## YOUR ASSIGNMENT
In the copy, every record below must appear exactly as given, and no picture may appear.

## GIVEN DATA
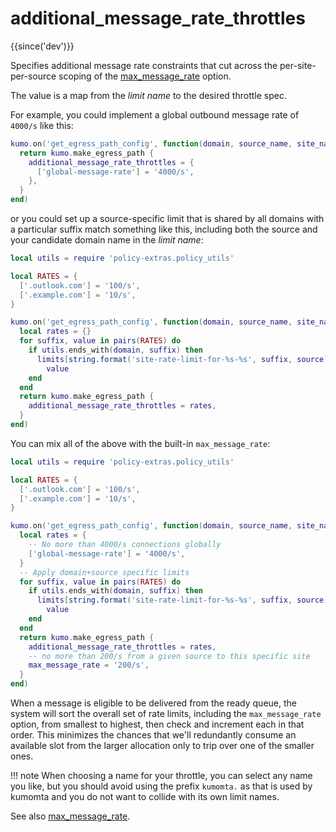 # additional_message_rate_throttles

{{since('dev')}}

Specifies additional message rate constraints that cut across the
per-site-per-source scoping of the [max_message_rate](max_message_rate.md)
option.

The value is a map from the *limit name* to the desired throttle spec.

For example, you could implement a global outbound message rate of `4000/s`
like this:

```lua
kumo.on('get_egress_path_config', function(domain, source_name, site_name)
  return kumo.make_egress_path {
    additional_message_rate_throttles = {
      ['global-message-rate'] = '4000/s',
    },
  }
end)
```

or you could set up a source-specific limit that is shared by all
domains with a particular suffix match something like this, including both
the source and your candidate domain name in the *limit name*:

```lua
local utils = require 'policy-extras.policy_utils'

local RATES = {
  ['.outlook.com'] = '100/s',
  ['.example.com'] = '10/s',
}

kumo.on('get_egress_path_config', function(domain, source_name, site_name)
  local rates = {}
  for suffix, value in pairs(RATES) do
    if utils.ends_with(domain, suffix) then
      limits[string.format('site-rate-limit-for-%s-%s', suffix, source)] =
        value
    end
  end
  return kumo.make_egress_path {
    additional_message_rate_throttles = rates,
  }
end)
```

You can mix all of the above with the built-in `max_message_rate`:

```lua
local utils = require 'policy-extras.policy_utils'

local RATES = {
  ['.outlook.com'] = '100/s',
  ['.example.com'] = '10/s',
}

kumo.on('get_egress_path_config', function(domain, source_name, site_name)
  local rates = {
    -- No more than 4000/s connections globally
    ['global-message-rate'] = '4000/s',
  }
  -- Apply domain+source specific limits
  for suffix, value in pairs(RATES) do
    if utils.ends_with(domain, suffix) then
      limits[string.format('site-rate-limit-for-%s-%s', suffix, source)] =
        value
    end
  end
  return kumo.make_egress_path {
    additional_message_rate_throttles = rates,
    -- no more than 200/s from a given source to this specific site
    max_message_rate = '200/s',
  }
end)
```

When a message is eligible to be delivered from the ready queue, the system
will sort the overall set of rate limits, including the `max_message_rate`
option, from smallest to highest, then check and increment each in that order.
This minimizes the chances that we'll redundantly consume an available slot
from the larger allocation only to trip over one of the smaller ones.

!!! note
    When choosing a name for your throttle, you can select any name you like,
    but you should avoid using the prefix `kumomta.` as that is used by kumomta
    and you do not want to collide with its own limit names.

See also [max_message_rate](max_message_rate.md).

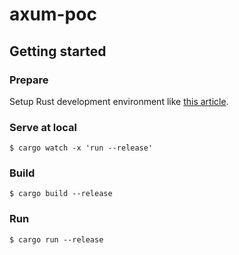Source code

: # axum-poc

## Getting started

### Prepare

Setup Rust development environment like [this article](https://zenn.dev/23prime/articles/74cda5a096a3b3).

### Serve at local

```console
$ cargo watch -x 'run --release'
```

### Build

```console
$ cargo build --release
```

### Run

```console
$ cargo run --release
```

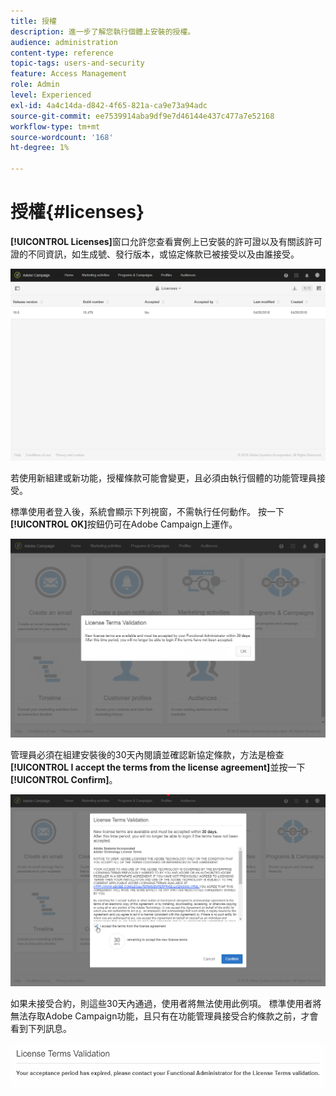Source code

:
 ```yaml
---
title: 授權
description: 進一步了解您執行個體上安裝的授權。
audience: administration
content-type: reference
topic-tags: users-and-security
feature: Access Management
role: Admin
level: Experienced
exl-id: 4a4c14da-d842-4f65-821a-ca9e73a94adc
source-git-commit: ee7539914aba9df9e7d46144e437c477a7e52168
workflow-type: tm+mt
source-wordcount: '168'
ht-degree: 1%

---
```


# 授權{#licenses}

**[!UICONTROL Licenses]**&#x200B;窗口允許您查看實例上已安裝的許可證以及有關該許可證的不同資訊，如生成號、發行版本，或協定條款已被接受以及由誰接受。

![](assets/license_1.png)

若使用新組建或新功能，授權條款可能會變更，且必須由執行個體的功能管理員接受。

標準使用者登入後，系統會顯示下列視窗，不需執行任何動作。 按一下&#x200B;**[!UICONTROL OK]**&#x200B;按鈕仍可在Adobe Campaign上運作。

![](assets/license_2.png)

管理員必須在組建安裝後的30天內閱讀並確認新協定條款，方法是檢查&#x200B;**[!UICONTROL I accept the terms from the license agreement]**&#x200B;並按一下&#x200B;**[!UICONTROL Confirm]**。

![](assets/license_3.png)

如果未接受合約，則這些30天內通過，使用者將無法使用此例項。 標準使用者將無法存取Adobe Campaign功能，且只有在功能管理員接受合約條款之前，才會看到下列訊息。

![](assets/license_4.png)
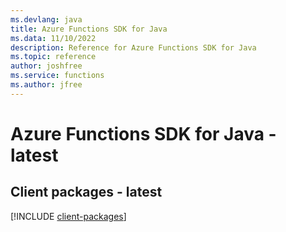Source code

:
 ```yaml
---
ms.devlang: java
title: Azure Functions SDK for Java
ms.data: 11/10/2022
description: Reference for Azure Functions SDK for Java
ms.topic: reference
author: joshfree
ms.service: functions
ms.author: jfree
---
```

# Azure Functions SDK for Java - latest

## Client packages - latest
[!INCLUDE [client-packages](functions-client-index.md)]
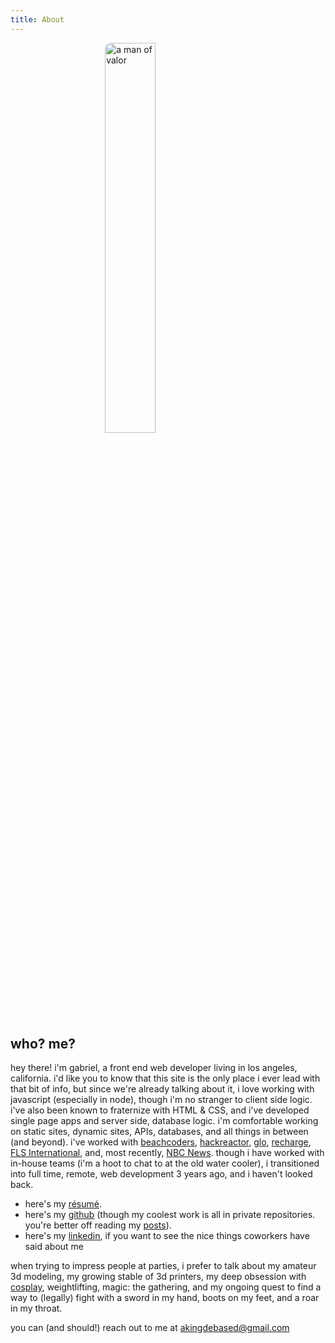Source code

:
 ```yaml
---
title: About
---
```


<style>
img {
    display: block; 
    margin: 0 auto; 
    border-radius: 10px; 
    width: 40%;
}

@media only screen and (max-width: 600px) {
  img {
    width: 80%;
  }
}

</style>

<a href="https://i.imgur.com/Chi69lH.png" target="_blank">
    <img src="https://i.imgur.com/Chi69lH.png" alt="a man of valor">
</a>

## who? me?

hey there! i'm gabriel, a front end web developer living in los angeles, california. i'd like you to know that this site is the only place i ever lead with that bit of info, but since we're already talking about it, i love working with javascript (especially in node), though i'm no stranger to client side logic. i've also been known to fraternize with HTML & CSS, and i've developed single page apps and server side, database logic. i'm comfortable working on static sites, dynamic sites, APIs, databases, and all things in between (and beyond). i've worked with [beachcoders](https://beachcoders.com), [hackreactor](https://www.hackreactor.com), [glo](https://www.glo.com), [recharge](https://rechargepayments.com/), [FLS International](https://www.linkedin.com/company/fls-international/), and, most recently, [NBC News](https://www.nbcnews.com/). though i have worked with in-house teams (i'm a hoot to chat to at the old water cooler), i transitioned into full time, remote, web development 3 years ago, and i haven't looked back.

* here's my [résumé](https://docs.google.com/document/d/18aB1gV9nbEsj36O1ULnJs-pF1VNVbuvNH7Hq1EWfCrM/edit?usp=sharing).
* here's my [github](https://github.com/AKingDebased) (though my coolest work is all in private repositories. you're better off reading my [posts](/)).
* here's my [linkedin](https://www.linkedin.com/in/gabriel-gonzalvez-927b51ab/), if you want to see the nice things coworkers have said about me

when trying to impress people at parties, i prefer to talk about my amateur 3d modeling, my growing stable of 3d printers, my deep obsession with [cosplay](https://www.instagram.com/faithlessfew/), weightlifting, magic: the gathering, and my ongoing quest to find a way to (legally) fight with a sword in my hand, boots on my feet, and a roar in my throat.

you can (and should!) reach out to me at [akingdebased@gmail.com](mailto:akingdebased@gmail.com)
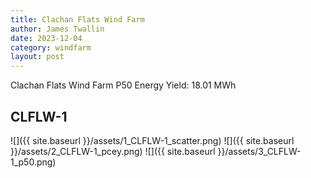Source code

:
 ```yaml
---
title: Clachan Flats Wind Farm
author: James Twallin
date: 2023-12-04
category: windfarm
layout: post
---
```

Clachan Flats Wind Farm P50 Energy Yield: 18.01 MWh

CLFLW-1
-------------
![]({{ site.baseurl }}/assets/1_CLFLW-1_scatter.png)
![]({{ site.baseurl }}/assets/2_CLFLW-1_pcey.png)
![]({{ site.baseurl }}/assets/3_CLFLW-1_p50.png)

## SOLUTION FOR THIS TASK
 # additional_message_rate_throttles

{{since('dev')}}

Specifies additional message rate constraints that cut across the
per-site-per-source scoping of the [max_message_rate](max_message_rate.md)
option.

The value is a map from the *limit name* to the desired throttle spec.

For example, you could implement a global outbound message rate of `4000/s`
like this:

```lua
kumo.on('get_egress_path_config', function(domain, source_name, site_name)
  return kumo.make_egress_path {
    additional_message_rate_throttles = {
      ['global-message-rate'] = '4000/s',
    },
  }
end)
```

or you could set up a source-specific limit that is shared by all
domains with a particular suffix match something like this, including both
the source and your candidate domain name in the *limit name*:

```lua
local utils = require 'policy-extras.policy_utils'

local RATES = {
  ['.outlook.com'] = '100/s',
  ['.example.com'] = '10/s',
}

kumo.on('get_egress_path_config', function(domain, source_name, site_name)
  local rates = {}
  for suffix, value in pairs(RATES) do
    if utils.ends_with(domain, suffix) then
      limits[string.format('site-rate-limit-for-%s-%s', suffix, source)] =
        value
    end
  end
  return kumo.make_egress_path {
    additional_message_rate_throttles = rates,
  }
end)
```

You can mix all of the above with the built-in `max_message_rate`:

```lua
local utils = require 'policy-extras.policy_utils'

local RATES = {
  ['.outlook.com'] = '100/s',
  ['.example.com'] = '10/s',
}

kumo.on('get_egress_path_config', function(domain, source_name, site_name)
  local rates = {
    -- No more than 4000/s connections globally
    ['global-message-rate'] = '4000/s',
  }
  -- Apply domain+source specific limits
  for suffix, value in pairs(RATES) do
    if utils.ends_with(domain, suffix) then
      limits[string.format('site-rate-limit-for-%s-%s', suffix, source)] =
        value
    end
  end
  return kumo.make_egress_path {
    additional_message_rate_throttles = rates,
    -- no more than 200/s from a given source to this specific site
    max_message_rate = '200/s',
  }
end)
```

When a message is eligible to be delivered from the ready queue, the system
will sort the overall set of rate limits, including the `max_message_rate`
option, from smallest to highest, then check and increment each in that order.
This minimizes the chances that we'll redundantly consume an available slot
from the larger allocation only to trip over one of the smaller ones.

!!! note
    When choosing a name for your throttle, you can select any name you like,
    but you should avoid using the prefix `kumomta.` as that is used by kumomta
    and you do not want to collide with its own limit names.

See also [max_message_rate](max_message_rate.md).

Source code

: # axum-poc

## Getting started

### Prepare

Setup Rust development environment like [this article](https://zenn.dev/23prime/articles/74cda5a096a3b3).

### Serve at local

```console
$ cargo watch -x 'run --release'
```

### Build

```console
$ cargo build --release
```

### Run

```console
$ cargo run --release
```

Source code

:
 ```yaml
---
title: 授權
description: 進一步了解您執行個體上安裝的授權。
audience: administration
content-type: reference
topic-tags: users-and-security
feature: Access Management
role: Admin
level: Experienced
exl-id: 4a4c14da-d842-4f65-821a-ca9e73a94adc
source-git-commit: ee7539914aba9df9e7d46144e437c477a7e52168
workflow-type: tm+mt
source-wordcount: '168'
ht-degree: 1%

---
```


# 授權{#licenses}

**[!UICONTROL Licenses]**&#x200B;窗口允許您查看實例上已安裝的許可證以及有關該許可證的不同資訊，如生成號、發行版本，或協定條款已被接受以及由誰接受。

![](assets/license_1.png)

若使用新組建或新功能，授權條款可能會變更，且必須由執行個體的功能管理員接受。

標準使用者登入後，系統會顯示下列視窗，不需執行任何動作。 按一下&#x200B;**[!UICONTROL OK]**&#x200B;按鈕仍可在Adobe Campaign上運作。

![](assets/license_2.png)

管理員必須在組建安裝後的30天內閱讀並確認新協定條款，方法是檢查&#x200B;**[!UICONTROL I accept the terms from the license agreement]**&#x200B;並按一下&#x200B;**[!UICONTROL Confirm]**。

![](assets/license_3.png)

如果未接受合約，則這些30天內通過，使用者將無法使用此例項。 標準使用者將無法存取Adobe Campaign功能，且只有在功能管理員接受合約條款之前，才會看到下列訊息。

![](assets/license_4.png)
Source code

:
 ```yaml
---
ms.devlang: java
title: Azure Functions SDK for Java
ms.data: 11/10/2022
description: Reference for Azure Functions SDK for Java
ms.topic: reference
author: joshfree
ms.service: functions
ms.author: jfree
---
```

# Azure Functions SDK for Java - latest

## Client packages - latest
[!INCLUDE [client-packages](functions-client-index.md)]
Source code

:
 ```yaml
---
title: About
---
```


<style>
img {
    display: block; 
    margin: 0 auto; 
    border-radius: 10px; 
    width: 40%;
}

@media only screen and (max-width: 600px) {
  img {
    width: 80%;
  }
}

</style>

<a href="https://i.imgur.com/Chi69lH.png" target="_blank">
    <img src="https://i.imgur.com/Chi69lH.png" alt="a man of valor">
</a>

## who? me?

hey there! i'm gabriel, a front end web developer living in los angeles, california. i'd like you to know that this site is the only place i ever lead with that bit of info, but since we're already talking about it, i love working with javascript (especially in node), though i'm no stranger to client side logic. i've also been known to fraternize with HTML & CSS, and i've developed single page apps and server side, database logic. i'm comfortable working on static sites, dynamic sites, APIs, databases, and all things in between (and beyond). i've worked with [beachcoders](https://beachcoders.com), [hackreactor](https://www.hackreactor.com), [glo](https://www.glo.com), [recharge](https://rechargepayments.com/), [FLS International](https://www.linkedin.com/company/fls-international/), and, most recently, [NBC News](https://www.nbcnews.com/). though i have worked with in-house teams (i'm a hoot to chat to at the old water cooler), i transitioned into full time, remote, web development 3 years ago, and i haven't looked back.

* here's my [résumé](https://docs.google.com/document/d/18aB1gV9nbEsj36O1ULnJs-pF1VNVbuvNH7Hq1EWfCrM/edit?usp=sharing).
* here's my [github](https://github.com/AKingDebased) (though my coolest work is all in private repositories. you're better off reading my [posts](/)).
* here's my [linkedin](https://www.linkedin.com/in/gabriel-gonzalvez-927b51ab/), if you want to see the nice things coworkers have said about me

when trying to impress people at parties, i prefer to talk about my amateur 3d modeling, my growing stable of 3d printers, my deep obsession with [cosplay](https://www.instagram.com/faithlessfew/), weightlifting, magic: the gathering, and my ongoing quest to find a way to (legally) fight with a sword in my hand, boots on my feet, and a roar in my throat.

you can (and should!) reach out to me at [akingdebased@gmail.com](mailto:akingdebased@gmail.com)
Source code

:
 ```yaml
---
title: Clachan Flats Wind Farm
author: James Twallin
date: 2023-12-04
category: windfarm
layout: post
---
```

Clachan Flats Wind Farm P50 Energy Yield: 18.01 MWh

CLFLW-1
-------------
![]({{ site.baseurl }}/assets/1_CLFLW-1_scatter.png)
![]({{ site.baseurl }}/assets/2_CLFLW-1_pcey.png)
![]({{ site.baseurl }}/assets/3_CLFLW-1_p50.png)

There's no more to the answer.